RoboBee is a tiny robot capable of partially untethered flight, developed by a research robotics team at Harvard University. The culmination of twelve years of research, RoboBee solved two key technical challenges of micro-robotics. Engineers invented a process inspired by pop-up books that allowed them to build on a sub-millimeter scale precisely and efficiently. To achieve flight, they created artificial muscles capable of beating the wings 120 times per second.

For more than a decade, researchers at Harvard University have been working on developing tiny flying robots. The United States Defense Advanced Research Projects Agency funded early research in the hopes that it would lead to stealth surveillance solutions for the battlefield and urban situations. Inspired by the biology of a fly, early efforts focused on getting the robot airborne. Flight was achieved in 2007, but forward motion required a guideline since it was not possible to build control mechanisms on board. UC Berkeley robotics researcher Ron Fearing called the achievement “a major breakthrough” for micro scale robotics.

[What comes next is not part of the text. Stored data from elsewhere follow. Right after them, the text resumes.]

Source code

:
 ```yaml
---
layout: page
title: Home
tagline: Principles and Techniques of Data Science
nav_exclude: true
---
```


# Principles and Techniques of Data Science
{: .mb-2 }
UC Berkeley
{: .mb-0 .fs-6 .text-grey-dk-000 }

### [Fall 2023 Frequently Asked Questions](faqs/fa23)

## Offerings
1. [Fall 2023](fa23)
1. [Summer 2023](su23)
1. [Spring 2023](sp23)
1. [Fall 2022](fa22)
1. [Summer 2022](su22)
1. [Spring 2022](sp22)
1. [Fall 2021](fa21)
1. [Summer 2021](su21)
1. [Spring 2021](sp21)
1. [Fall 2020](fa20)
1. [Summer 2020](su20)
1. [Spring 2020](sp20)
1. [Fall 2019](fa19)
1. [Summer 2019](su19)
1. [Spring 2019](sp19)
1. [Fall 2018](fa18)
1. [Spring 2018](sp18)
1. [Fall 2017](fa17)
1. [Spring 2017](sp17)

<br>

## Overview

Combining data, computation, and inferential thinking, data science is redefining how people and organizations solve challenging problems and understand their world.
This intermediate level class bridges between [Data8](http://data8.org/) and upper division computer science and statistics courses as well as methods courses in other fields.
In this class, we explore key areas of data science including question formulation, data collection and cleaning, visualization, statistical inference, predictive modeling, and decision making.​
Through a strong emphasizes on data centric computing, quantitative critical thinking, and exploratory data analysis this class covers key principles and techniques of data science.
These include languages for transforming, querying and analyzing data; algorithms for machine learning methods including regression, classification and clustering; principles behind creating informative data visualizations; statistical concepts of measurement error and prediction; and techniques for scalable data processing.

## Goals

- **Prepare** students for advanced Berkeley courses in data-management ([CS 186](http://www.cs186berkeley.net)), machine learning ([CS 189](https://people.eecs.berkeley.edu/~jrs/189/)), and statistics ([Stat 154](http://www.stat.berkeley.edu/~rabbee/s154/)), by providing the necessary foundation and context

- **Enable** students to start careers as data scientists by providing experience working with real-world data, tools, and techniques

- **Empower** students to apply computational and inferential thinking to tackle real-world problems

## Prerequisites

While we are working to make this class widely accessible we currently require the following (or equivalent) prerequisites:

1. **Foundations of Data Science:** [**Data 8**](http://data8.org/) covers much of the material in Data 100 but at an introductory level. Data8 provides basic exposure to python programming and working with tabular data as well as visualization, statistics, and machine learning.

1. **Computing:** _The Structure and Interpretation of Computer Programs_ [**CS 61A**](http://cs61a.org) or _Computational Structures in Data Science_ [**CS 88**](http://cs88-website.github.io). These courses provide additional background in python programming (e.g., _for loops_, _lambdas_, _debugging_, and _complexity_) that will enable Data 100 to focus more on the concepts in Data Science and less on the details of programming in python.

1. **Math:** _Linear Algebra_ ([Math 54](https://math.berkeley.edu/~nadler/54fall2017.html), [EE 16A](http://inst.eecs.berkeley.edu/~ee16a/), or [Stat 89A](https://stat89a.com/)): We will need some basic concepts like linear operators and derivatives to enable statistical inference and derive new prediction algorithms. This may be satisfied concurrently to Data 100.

The concept of micro-scale flying systems was not new. The “DelFly” (3.07 g) was capable of untethered self-controlled forwards flight, while Micromechanical Flying Insect research devices (0.1 kg) had sufficient power for hovering, but lacked self-sustained flight capacity.

Based on the promise of the early robotic fly experiments, the RoboBee project was launched in 2009 to investigate what it would take to “create a robotic bee colony”.

Achieving controlled flight proved exceedingly difficult, requiring the efforts of a diverse group: vision experts, biologists, materials scientists, electrical engineers. During the summer of 2012, the researchers solved key technical challenges allowing their robotic creation, nicknamed RoboBee, to take its first controlled flight. The results of their research were published in Science in early May 2013

The goal of the RoboBee project is to make a fully autonomous swarm of flying robots for applications such as search and rescue, surveillance and artificial pollination. To make this feasible, researchers need to figure out how to get power supply and decision making functions, which are currently supplied to the robot via a tiny tether that is integrated with the main body. The 3-centimeter (1.2 in) wingspan of RoboBee makes it the smallest man-made device modeled on an insect to achieve flight.